Rambut tebalnya yang terlihat acak-acakan, senyuman manisnya, dan wajahnya yang rupawan tanpa kacamata bulat. Semua itu membuat siapa pun yang melihatnya tak bisa memalingkan wajahnya barang sejenak.

Beberapa teman sekelas Regan yang tak sengaja melihatnya tampak kaget, tak menyangka bahwa Regan si cupu ini memiliki wajah yang rupawan bak pangeran.

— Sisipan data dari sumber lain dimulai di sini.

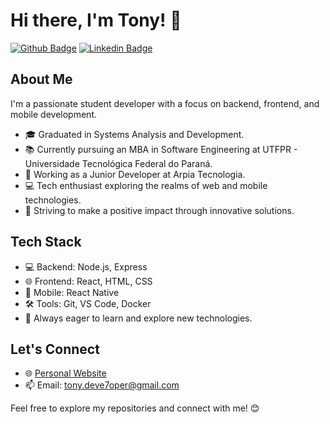 # Hi there, I'm Tony! 👋

[![Github Badge](https://img.shields.io/badge/-Github-000?style=flat-square&logo=Github&logoColor=white&link=https://github.com/TonyDev77)](https://github.com/TonyDev77)
[![Linkedin Badge](https://img.shields.io/badge/-LinkedIn-blue?style=flat-square&logo=Linkedin&logoColor=white&link=https://www.linkedin.com/in/tony-sz-silva/)](https://www.linkedin.com/in/tony-sz-silva/)

## About Me
I'm a passionate student developer with a focus on backend, frontend, and mobile development.

- 🎓 Graduated in Systems Analysis and Development.
- 📚 Currently pursuing an MBA in Software Engineering at UTFPR - Universidade Tecnológica Federal do Paraná.
- 💼 Working as a Junior Developer at Arpia Tecnologia.
- 💻 Tech enthusiast exploring the realms of web and mobile technologies.
- 🚀 Striving to make a positive impact through innovative solutions.

## Tech Stack
- 💻 Backend: Node.js, Express
- 🌐 Frontend: React, HTML, CSS
- 📱 Mobile: React Native
- 🛠️ Tools: Git, VS Code, Docker
- 🧠 Always eager to learn and explore new technologies.

## Let's Connect
- 🌐 [Personal Website](https://tony-cv.netlify.app)
- 📫 Email: tony.deve7oper@gmail.com

Feel free to explore my repositories and connect with me! 😊
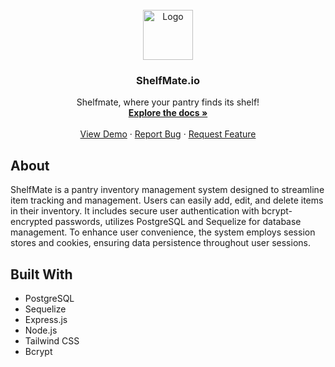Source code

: <br />
<div align="center">
  <a href="https://shelfmate-io.onrender.com">
    <img src="./public/images/SMLogo.svg" alt="Logo" width="80" height="80">
  </a>

  <h3 align="center">ShelfMate.io</h3>

  <p align="center">
    Shelfmate, where your pantry finds its shelf!
    <br />
    <a href="https://github.com/Nic-Horton/shelfmate"><strong>Explore the docs »</strong></a>
    <br />
    <br />
    <a href="https://shelfmate-io.onrender.com">View Demo</a>
    ·
    <a href="https://github.com/Nic-Horton/shelfmate/issues">Report Bug</a>
    ·
    <a href="https://github.com/Nic-Horton/shelfmate/issues">Request Feature</a>
  </p>
</div>

 ## About
 
  ShelfMate is a pantry inventory management system designed
                    to streamline item tracking and management. Users can easily
                    add, edit, and delete items in their inventory. It includes
                    secure user authentication with bcrypt-encrypted passwords,
                    utilizes PostgreSQL and Sequelize for database management.
                    To enhance user convenience, the system employs session
                    stores and cookies, ensuring data persistence throughout
                    user sessions.

## Built With

* PostgreSQL
* Sequelize
* Express.js
* Node.js
* Tailwind CSS
* Bcrypt
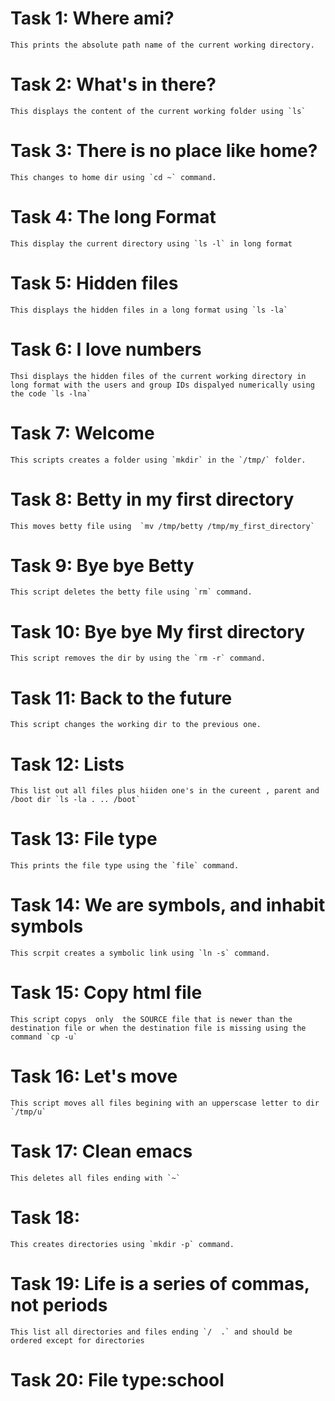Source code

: # Task 1: Where ami? 
	This prints the absolute path name of the current working directory.

# Task 2: What's in there?
	This displays the content of the current working folder using `ls`

# Task 3: There is no place like home?
	This changes to home dir using `cd ~` command.

# Task 4: The long Format
	This display the current directory using `ls -l` in long format

# Task 5: Hidden files
	This displays the hidden files in a long format using `ls -la`

# Task 6: I love numbers
	Thsi displays the hidden files of the current working directory in long format with the users and group IDs dispalyed numerically using the code `ls -lna`	

# Task 7: Welcome
	This scripts creates a folder using `mkdir` in the `/tmp/` folder.

# Task 8: Betty in my first directory
	This moves betty file using  `mv /tmp/betty /tmp/my_first_directory`

# Task 9: Bye bye Betty
	This script deletes the betty file using `rm` command.

# Task 10: Bye bye My first directory
	This script removes the dir by using the `rm -r` command.

# Task 11: Back to the future 
	This script changes the working dir to the previous one.

# Task 12: Lists
	This list out all files plus hiiden one's in the cureent , parent and /boot dir `ls -la . .. /boot`

# Task 13: File type
	This prints the file type using the `file` command.

# Task 14: We are symbols, and inhabit symbols
	This scrpit creates a symbolic link using `ln -s` command.

# Task 15: Copy html file
	This script copys  only  the SOURCE file that is newer than the  destination file or when the destination file is missing using the command `cp -u`

# Task 16: Let's move
	This script moves all files begining with an upperscase letter to dir `/tmp/u`

# Task 17: Clean emacs
	This deletes all files ending with `~`

# Task 18: 
	This creates directories using `mkdir -p` command.

# Task 19: Life is a series of commas, not periods
	This list all directories and files ending `/  .` and should be ordered except for directories

# Task 20: File type:school




	 			
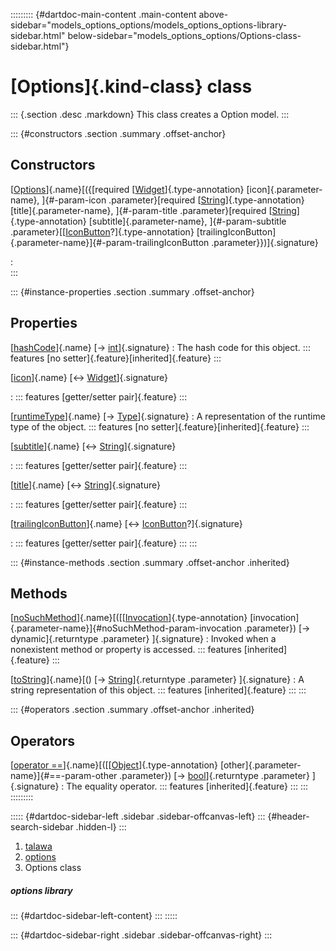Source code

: ::::::::: {#dartdoc-main-content .main-content above-sidebar="models_options_options/models_options_options-library-sidebar.html" below-sidebar="models_options_options/Options-class-sidebar.html"}
<div>

# [Options]{.kind-class} class

</div>

::: {.section .desc .markdown}
This class creates a Option model.
:::

::: {#constructors .section .summary .offset-anchor}
## Constructors

[[Options](../models_options_options/Options/Options.html)]{.name}[({[required [[Widget](https://api.flutter.dev/flutter/widgets/Widget-class.html)]{.type-annotation} [icon]{.parameter-name}, ]{#-param-icon .parameter}[required [[String](https://api.flutter.dev/flutter/dart-core/String-class.html)]{.type-annotation} [title]{.parameter-name}, ]{#-param-title .parameter}[required [[String](https://api.flutter.dev/flutter/dart-core/String-class.html)]{.type-annotation} [subtitle]{.parameter-name}, ]{#-param-subtitle .parameter}[[[IconButton](https://api.flutter.dev/flutter/material/IconButton-class.html)?]{.type-annotation} [trailingIconButton]{.parameter-name}]{#-param-trailingIconButton .parameter}})]{.signature}

:   
:::

::: {#instance-properties .section .summary .offset-anchor}
## Properties

[[hashCode](https://api.flutter.dev/flutter/dart-core/Object/hashCode.html)]{.name} [→ [int](https://api.flutter.dev/flutter/dart-core/int-class.html)]{.signature}
:   The hash code for this object.
    ::: features
    [no setter]{.feature}[inherited]{.feature}
    :::

[[icon](../models_options_options/Options/icon.html)]{.name} [↔ [Widget](https://api.flutter.dev/flutter/widgets/Widget-class.html)]{.signature}

:   ::: features
    [getter/setter pair]{.feature}
    :::

[[runtimeType](https://api.flutter.dev/flutter/dart-core/Object/runtimeType.html)]{.name} [→ [Type](https://api.flutter.dev/flutter/dart-core/Type-class.html)]{.signature}
:   A representation of the runtime type of the object.
    ::: features
    [no setter]{.feature}[inherited]{.feature}
    :::

[[subtitle](../models_options_options/Options/subtitle.html)]{.name} [↔ [String](https://api.flutter.dev/flutter/dart-core/String-class.html)]{.signature}

:   ::: features
    [getter/setter pair]{.feature}
    :::

[[title](../models_options_options/Options/title.html)]{.name} [↔ [String](https://api.flutter.dev/flutter/dart-core/String-class.html)]{.signature}

:   ::: features
    [getter/setter pair]{.feature}
    :::

[[trailingIconButton](../models_options_options/Options/trailingIconButton.html)]{.name} [↔ [IconButton](https://api.flutter.dev/flutter/material/IconButton-class.html)?]{.signature}

:   ::: features
    [getter/setter pair]{.feature}
    :::
:::

::: {#instance-methods .section .summary .offset-anchor .inherited}
## Methods

[[noSuchMethod](https://api.flutter.dev/flutter/dart-core/Object/noSuchMethod.html)]{.name}[([[[Invocation](https://api.flutter.dev/flutter/dart-core/Invocation-class.html)]{.type-annotation} [invocation]{.parameter-name}]{#noSuchMethod-param-invocation .parameter}) [→ dynamic]{.returntype .parameter} ]{.signature}
:   Invoked when a nonexistent method or property is accessed.
    ::: features
    [inherited]{.feature}
    :::

[[toString](https://api.flutter.dev/flutter/dart-core/Object/toString.html)]{.name}[() [→ [String](https://api.flutter.dev/flutter/dart-core/String-class.html)]{.returntype .parameter} ]{.signature}
:   A string representation of this object.
    ::: features
    [inherited]{.feature}
    :::
:::

::: {#operators .section .summary .offset-anchor .inherited}
## Operators

[[operator ==](https://api.flutter.dev/flutter/dart-core/Object/operator_equals.html)]{.name}[([[[Object](https://api.flutter.dev/flutter/dart-core/Object-class.html)]{.type-annotation} [other]{.parameter-name}]{#==-param-other .parameter}) [→ [bool](https://api.flutter.dev/flutter/dart-core/bool-class.html)]{.returntype .parameter} ]{.signature}
:   The equality operator.
    ::: features
    [inherited]{.feature}
    :::
:::
:::::::::

::::: {#dartdoc-sidebar-left .sidebar .sidebar-offcanvas-left}
::: {#header-search-sidebar .hidden-l}
:::

1.  [talawa](../index.html)
2.  [options](../models_options_options/)
3.  Options class

##### options library

::: {#dartdoc-sidebar-left-content}
:::
:::::

::: {#dartdoc-sidebar-right .sidebar .sidebar-offcanvas-right}
:::
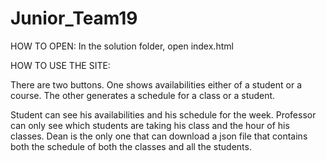 # Junior_Team19

HOW TO OPEN:
In the solution folder, open index.html


HOW TO USE THE SITE:

There are two buttons. One shows availabilities either of a student or a course. The other generates a schedule for a class or a student.

Student can see his availabilities and his schedule for the week.
Professor can only see which students are taking his class and the hour of his classes.
Dean is the only one that can download a json file that contains both the schedule of both the classes and all the students.

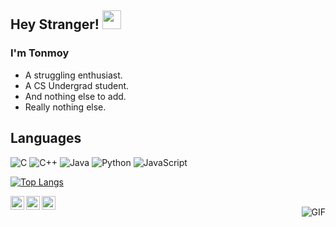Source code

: ## Hey Stranger! <img src="https://raw.githubusercontent.com/iampavangandhi/iampavangandhi/master/gifs/Hi.gif" width="30px"></h2>

### I'm Tonmoy
- A struggling enthusiast.
- A CS Undergrad student. 
- And nothing else to add.
- Really nothing else.


## Languages
![C](http://img.shields.io/badge/-C-000000?style=flat&logo=c)
![C++](https://img.shields.io/badge/-C++-000000?style=flat&logo=c%2B%2B)
![Java](https://img.shields.io/badge/-Java-000000?style=flat&logo=java)
![Python](https://img.shields.io/badge/-Python-000000?style=flat&logo=python)
![JavaScript](https://img.shields.io/badge/-JavaScript-000000?style=flat&logo=javascript)

[![Top Langs](https://github-readme-stats.vercel.app/api/top-langs/?username=TonmoyDaFulkopi)](https://github.com/TonmoyDaFulkopi/github-readme-stats)

<a href="https://www.linkedin.com/in/tonmoy-hasan-72b78719a/">
  <img align="left" alt="My Linkdein" width="22px" src="https://cdn.jsdelivr.net/npm/simple-icons@v3/icons/linkedin.svg" />
</a>
<a href="https://github.com/TonmoyDaFulkopi">
  <img align="left" alt="My Github" width="22px" src="https://cdn.jsdelivr.net/npm/simple-icons@v3/icons/github.svg" />
</a>
<a href="https://t.me/tonmoy_hasan_fulkopi">
  <img align="left" alt="My Telegram" width="22px" src="https://cdn.jsdelivr.net/npm/simple-icons@v3/icons/telegram.svg" />
</a>
<br />
<img align="right" alt="GIF" src="https://media.giphy.com/media/13HgwGsXF0aiGY/giphy.gif" />
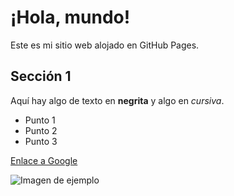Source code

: # ¡Hola, mundo!

Este es mi sitio web alojado en GitHub Pages.

## Sección 1

Aquí hay algo de texto en **negrita** y algo en *cursiva*.

- Punto 1
- Punto 2
- Punto 3

[Enlace a Google](https://www.google.com)

![Imagen de ejemplo](https://via.placeholder.com/150)
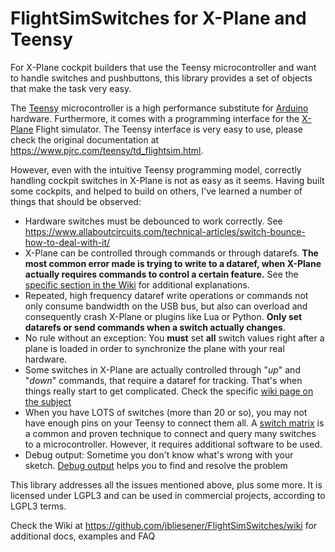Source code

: # FlightSimSwitches for X-Plane and Teensy

For X-Plane cockpit builders that use the Teensy microcontroller and want to
handle switches and pushbuttons, this library provides a set of objects that
make the task very easy.

The [Teensy](https://www.pjrc.com) microcontroller is a high performance
substitute for [Arduino](https://www.arduino.cc) hardware. Furthermore, it comes
with a programming interface for the [X-Plane](https://www.x-plane.com) Flight
simulator. The Teensy interface is very easy to use, please check the original
documentation at https://www.pjrc.com/teensy/td_flightsim.html.

However, even with the intuitive Teensy programming model, correctly handling
cockpit switches in X-Plane is not as easy as it seems. Having built some
cockpits, and helped to build on others, I've learned a number of things that
should be observed:

* Hardware switches must be debounced to work correctly. See https://www.allaboutcircuits.com/technical-articles/switch-bounce-how-to-deal-with-it/
* X-Plane can be controlled through commands or through datarefs. **The most
  common error made is trying to write to a dataref, when X-Plane actually
  requires commands to control a certain feature.** See the
  [specific section in the Wiki](https://github.com/jbliesener/FlightSimSwitches/wiki/04.-Commands-vs.-Datarefs-(the-most-frequent-issue))
  for additional explanations.
* Repeated, high frequency dataref write operations or commands not only consume
  bandwidth on the USB bus, but also can overload and consequently crash X-Plane
  or plugins like Lua or Python. **Only set datarefs or send commands when a
  switch actually changes**.
* No rule without an exception: You **must** set **all** switch values right after
  a plane is loaded in order to synchronize the plane with your real hardware.
* Some switches in X-Plane are actually controlled through "*up*" and
  "*down*" commands, that require a dataref for tracking. That's when things
  really start to get complicated. Check the specific
  [wiki page on the subject](https://github.com/jbliesener/FlightSimSwitches/wiki/03.04.-FlightSimUpDownCommandSwitch)
* When you have LOTS of switches (more than 20 or so), you may not have enough
  pins on your Teensy to connect them all. A [switch matrix](https://github.com/jbliesener/FlightSimSwitches/wiki/06.-Switch-matrices) is a
  common and proven technique to connect and query many switches to a
  microcontroller. However, it requires additional software to be used.
* Debug output: Sometime you don't know what's wrong with your sketch.
  [Debug output](https://github.com/jbliesener/FlightSimSwitches/wiki/05.-Debugging-(and-some-words-about-Serial.print)) helps you to find and resolve the problem

This library addresses all the issues mentioned above, plus some more. It is
licensed under LGPL3 and can be used in commercial projects, according to LGPL3
terms.

Check the Wiki at https://github.com/jbliesener/FlightSimSwitches/wiki for
additional docs, examples and FAQ
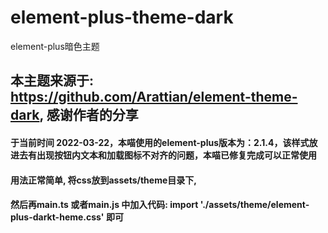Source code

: # element-plus-theme-dark
element-plus暗色主题

## 本主题来源于: https://github.com/Arattian/element-theme-dark, 感谢作者的分享

#### 于当前时间 2022-03-22，本喵使用的element-plus版本为：2.1.4，该样式放进去有出现按钮内文本和加载图标不对齐的问题，本喵已修复完成可以正常使用

#### 用法正常简单, 将css放到assets/theme目录下, 
#### 然后再main.ts 或者main.js 中加入代码: import './assets/theme/element-plus-darkt-heme.css' 即可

"Gila! Itu beneran si cupu Regan?"

"Ganteng banget!"

"Nggak nyangka kalo cowok cupu bisa ganteng juga."

Bisik-bisik yang keluar dari mulut teman sekelas Regan mulai terdengar. Pria itu menarik satu sudut bibirnya, membentuk sebuah smirk. Menambahkan kesan ganteng di wajahnya.

Bisik-bisik yang tadinya pelan kini mulai terdengar kuat. Memuji Regan dengan berbagai kalimat pujian.

Regan masih menatap Jessica, sedangkan yang ditatap tetap bergeming di tempat tak melakukan apa-apa.

"Terpesona?" tanya Regan dengan senyuman miringnya.

Tersadar, Jessica lantas melempar kacamata Regan ke meja pria itu. Gadis itu lalu berlalu pergi meninggalkan kelas.

Pipi Jessica tampak merona, ia merasakan panas di wajahnya. Dengan cepat, ia berlari ke arah di mana toilet berada.

Jessica menatap pantulan dirinya di cermin. Gadis itu memegang kedua pipinya yang tampak merona.

J--jangan bilang gue jatuh cinta sama si cupu itu?!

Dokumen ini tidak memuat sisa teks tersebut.